The range is the distance that the handset can be from the base. The sound quality can be affected by the distance, the way the information in the radio signal is transmitted, and interfering structures such as walls and appliances. Security is an issue because the radio signals from both handset and receiver go over the open airways, where they can be picked up by other devices (other cordless phones, baby monitors, radio scanners).

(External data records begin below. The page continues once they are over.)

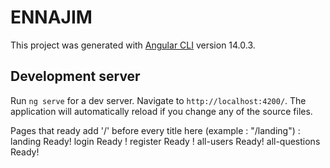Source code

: # ENNAJIM

This project was generated with [Angular CLI](https://github.com/angular/angular-cli) version 14.0.3.

## Development server

Run `ng serve` for a dev server. Navigate to `http://localhost:4200/`. The application will automatically reload if you change any of the source files.




Pages that ready add '/' before every title here (example : "/landing") :
landing Ready! 
login Ready !
register Ready !
all-users Ready! 
all-questions Ready! 
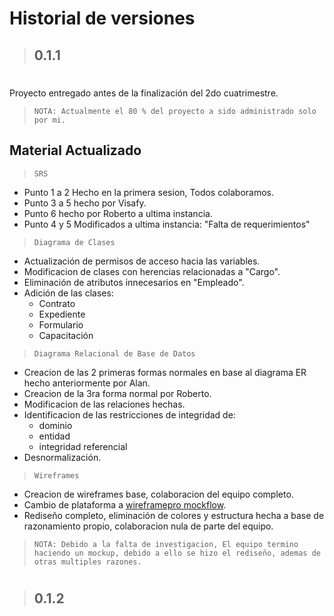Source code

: # Historial de versiones
> ## 0.1.1
#
Proyecto entregado antes de la finalización del 2do cuatrimestre.

> `NOTA: Actualmente el 80 % del proyecto a sido administrado solo por mi.`

## Material Actualizado
> `SRS`
  - Punto 1 a 2 Hecho en la primera sesion, Todos colaboramos.
  - Punto 3 a 5 hecho por Visafy.
  - Punto 6 hecho por Roberto a ultima instancia.
  - Punto 4 y 5 Modificados a ultima instancia: "Falta de requerimientos"
> `Diagrama de Clases`
  - Actualización de permisos de acceso hacia las variables.
  - Modificacion de clases con herencias relacionadas a "Cargo".
  - Eliminación de atributos innecesarios en "Empleado".
  - Adición de las clases:
    - Contrato
    - Expediente
    - Formulario
    - Capacitación
> `Diagrama Relacional de Base de Datos`
  - Creacion de las 2 primeras formas normales en base al diagrama ER hecho anteriormente por Alan.
  - Creacion de la 3ra forma normal por Roberto.
  - Modificacion de las relaciones hechas.
  - Identificacion de las restricciones de integridad de:
    - dominio
    - entidad
    - integridad referencial
  - Desnormalización.
> `Wireframes`
  - Creacion de wireframes base, colaboracion del equipo completo.
  - Cambio de plataforma a [wireframepro mockflow](https://wireframepro.mockflow.com/space/MMRUId8g7h).
  - Rediseño completo, eliminación de colores y estructura hecha a base de razonamiento propio, colaboracion nula de parte del equipo.

> `NOTA: Debido a la falta de investigacion, El equipo termino haciendo un mockup, debido a ello se hizo el rediseño, ademas de otras multiples razones.`
#
> ## 0.1.2
#




 
 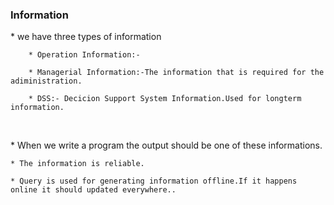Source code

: 
### Information 

<p>
	* we have three types of information

		* Operation Information:-	

		* Managerial Information:-The information that is required for the adiministration.
 	
		* DSS:- Decicion Support System Information.Used for longterm information.
</p><br>

<p>
	* When we write a program the output should be one of these informations.

	* The information is reliable.

	* Query is used for generating information offline.If it happens online it should updated everywhere..
</p><br>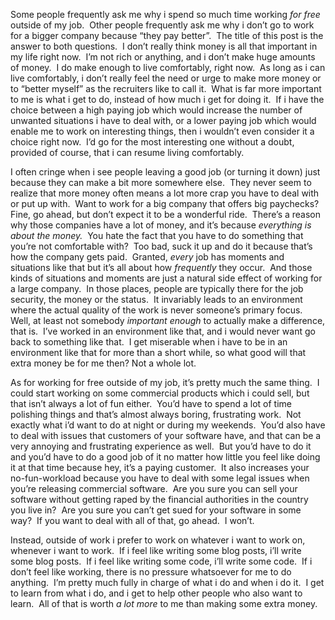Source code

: <p>Some people frequently ask me why i spend so much time working<em> for free </em>outside of my job.&#160; Other people frequently ask me why i don’t go to work for a bigger company because “they pay better”.&#160; The title of this post is the answer to both questions.&#160; I don’t really think money is all that important in my life right now.&#160; I’m not rich or anything, and i don’t make huge amounts of money.&#160; I do make enough to live comfortably, right now.&#160; As long as i can live comfortably, i don’t really feel the need or urge to make more money or to “better myself” as the recruiters like to call it.&#160; What is far more important to me is what i get to do, instead of how much i get for doing it.&#160; If i have the choice between a high paying job which would increase the number of unwanted situations i have to deal with, or a lower paying job which would enable me to work on interesting things, then i wouldn’t even consider it a choice right now.&#160; I’d go for the most interesting one without a doubt, provided of course, that i can resume living comfortably.</p>  <p>I often cringe when i see people leaving a good job (or turning it down) just because they can make a bit more somewhere else.&#160; They never seem to realize that more money often means a lot more crap you have to deal with or put up with.&#160; Want to work for a big company that offers big paychecks?&#160; Fine, go ahead, but don’t expect it to be a wonderful ride.&#160; There’s a reason why those companies have a lot of money, and it’s because <em>everything is about the money.</em>&#160; You hate the fact that you have to do something that you’re not comfortable with?&#160; Too bad, suck it up and do it because that’s how the company gets paid.&#160; Granted, <em>every</em> job has moments and situations like that but it’s all about how <em>frequently</em> they occur.&#160; And those kinds of situations and moments are just a natural side effect of working for a large company.&#160; In those places, people are typically there for the job security, the money or the status.&#160; It invariably leads to an environment where the actual quality of the work is never someone’s primary focus.&#160; Well, at least not somebody <em>important enough</em> to actually make a difference, that is.&#160; I’ve worked in an environment like that, and i would never want go back to something like that.&#160; I get miserable when i have to be in an environment like that for more than a short while, so what good will that extra money be for me then? Not a whole lot.</p>  <p>As for working for free outside of my job, it’s pretty much the same thing.&#160; I could start working on some commercial products which i could sell, but that isn’t always a lot of fun either.&#160; You’d have to spend a lot of time polishing things and that’s almost always boring, frustrating work.&#160; Not exactly what i’d want to do at night or during my weekends.&#160; You’d also have to deal with issues that customers of your software have, and that can be a very annoying and frustrating experience as well.&#160; But you’d have to do it and you’d have to do a good job of it no matter how little you feel like doing it at that time because hey, it’s a paying customer.&#160; It also increases your no-fun-workload because you have to deal with some legal issues when you’re releasing commercial software.&#160; Are you sure you can sell your software without getting raped by the financial authorities in the country you live in?&#160; Are you sure you can’t get sued for your software in some way?&#160; If you want to deal with all of that, go ahead.&#160; I won’t.</p>  <p>Instead, outside of work i prefer to work on whatever i want to work on, whenever i want to work.&#160; If i feel like writing some blog posts, i’ll write some blog posts.&#160; If i feel like writing some code, i’ll write some code.&#160; If i don’t feel like working, there is no pressure whatsoever for me to do anything.&#160; I’m pretty much fully in charge of what i do and when i do it.&#160; I get to learn from what i do, and i get to help other people who also want to learn.&#160; All of that is worth <em>a lot more</em> to me than making some extra money.</p>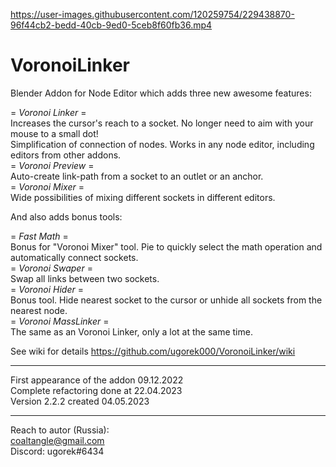 https://user-images.githubusercontent.com/120259754/229438870-96f44cb2-bedd-40cb-9ed0-5ceb8f60fb36.mp4

# VoronoiLinker
Blender Addon for Node Editor which adds three new awesome features:

= *Voronoi Linker* =  
Increases the cursor's reach to a socket. No longer need to aim with your mouse to a small dot!  
Simplification of connection of nodes. Works in any node editor, including editors from other addons.  
= *Voronoi Preview* =  
Auto-create link-path from a socket to an outlet or an anchor.  
= *Voronoi Mixer* =  
Wide possibilities of mixing different sockets in different editors.

And also adds bonus tools:

= *Fast Math* =  
Bonus for "Voronoi Mixer" tool. Pie to quickly select the math operation and automatically connect sockets.  
= *Voronoi Swaper* =  
Swap all links between two sockets.  
= *Voronoi Hider* =  
Bonus tool. Hide nearest socket to the cursor or unhide all sockets from the nearest node.  
= *Voronoi MassLinker* =  
The same as an Voronoi Linker, only a lot at the same time.

See wiki for details https://github.com/ugorek000/VoronoiLinker/wiki

----------------------
First appearance of the addon 09.12.2022  
Complete refactoring done at 22.04.2023  
Version 2.2.2 created 04.05.2023

----------------------
Reach to autor (Russia):  
coaltangle@gmail.com  
Discord: ugorek#6434
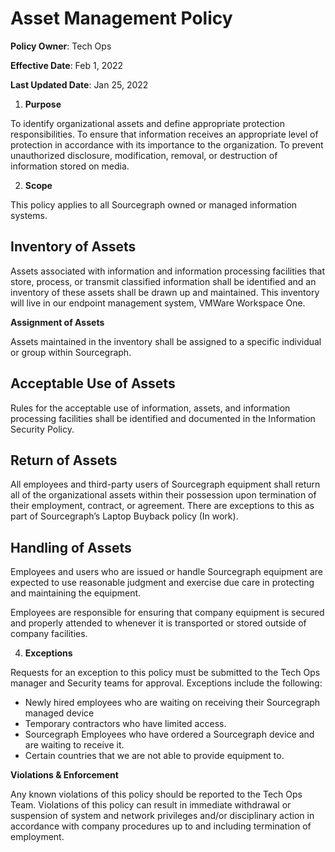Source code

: # **Asset Management Policy**

**Policy Owner**: Tech Ops

**Effective Date**: Feb 1, 2022

**Last Updated Date**: Jan 25, 2022

1. **Purpose**

To identify organizational assets and define appropriate protection responsibilities. To ensure that information receives an appropriate level of protection in accordance with its importance to the organization. To prevent unauthorized disclosure, modification, removal, or destruction of information stored on media.

2. **Scope**

This policy applies to all Sourcegraph owned or managed information systems.

## **Inventory of Assets**

Assets associated with information and information processing facilities that store, process, or transmit classified information shall be identified and an inventory of these assets shall be drawn up and maintained. This inventory will live in our endpoint management system, VMWare Workspace One.

**Assignment of Assets**

Assets maintained in the inventory shall be assigned to a specific individual or group within Sourcegraph.

## **Acceptable Use of Assets**

Rules for the acceptable use of information, assets, and information processing facilities shall be identified and documented in the Information Security Policy.

## **Return of Assets**

All employees and third-party users of Sourcegraph equipment shall return all of the organizational assets within their possession upon termination of their employment, contract, or agreement. There are exceptions to this as part of Sourcegraph’s Laptop Buyback policy (In work).

## **Handling of Assets**

Employees and users who are issued or handle Sourcegraph equipment are expected to use reasonable judgment and exercise due care in protecting and maintaining the equipment.

Employees are responsible for ensuring that company equipment is secured and properly attended to whenever it is transported or stored outside of company facilities.

4. **Exceptions**

Requests for an exception to this policy must be submitted to the Tech Ops manager and Security teams for approval. Exceptions include the following:

- Newly hired employees who are waiting on receiving their Sourcegraph managed device
- Temporary contractors who have limited access.
- Sourcegraph Employees who have ordered a Sourcegraph device and are waiting to receive it.
- Certain countries that we are not able to provide equipment to.

**Violations & Enforcement**

Any known violations of this policy should be reported to the Tech Ops Team. Violations of this policy can result in immediate withdrawal or suspension of system and network privileges and/or disciplinary action in accordance with company procedures up to and including termination of employment.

The above issues relate to the following features of your cordless phone:

Frequency Because your cordless phone is a radio transmitter/receiver, it operates on various radio frequencies, which are set by the Federal Communications Commission (FCC) as with any other radio. Cordless phones operate over three major frequency bands (base and receiver use two closely related but separate frequencies within the band so that you can talk and listen at the same time):

  • 43-50 MHz
  • 900 MHz
  • 2.4 GHz
  • 5.8 GHz

The 43-50 MHz band was common to early cordless telephones and is still available in low-cost models. Because of the low frequency, these phones have short ranges (about 1,000 ft / 330 m) and poorer sound quality (due to interference from structures and appliances). The 43-50 MHz phone signals can also be picked up easily on radio scanners and nearby baby monitors.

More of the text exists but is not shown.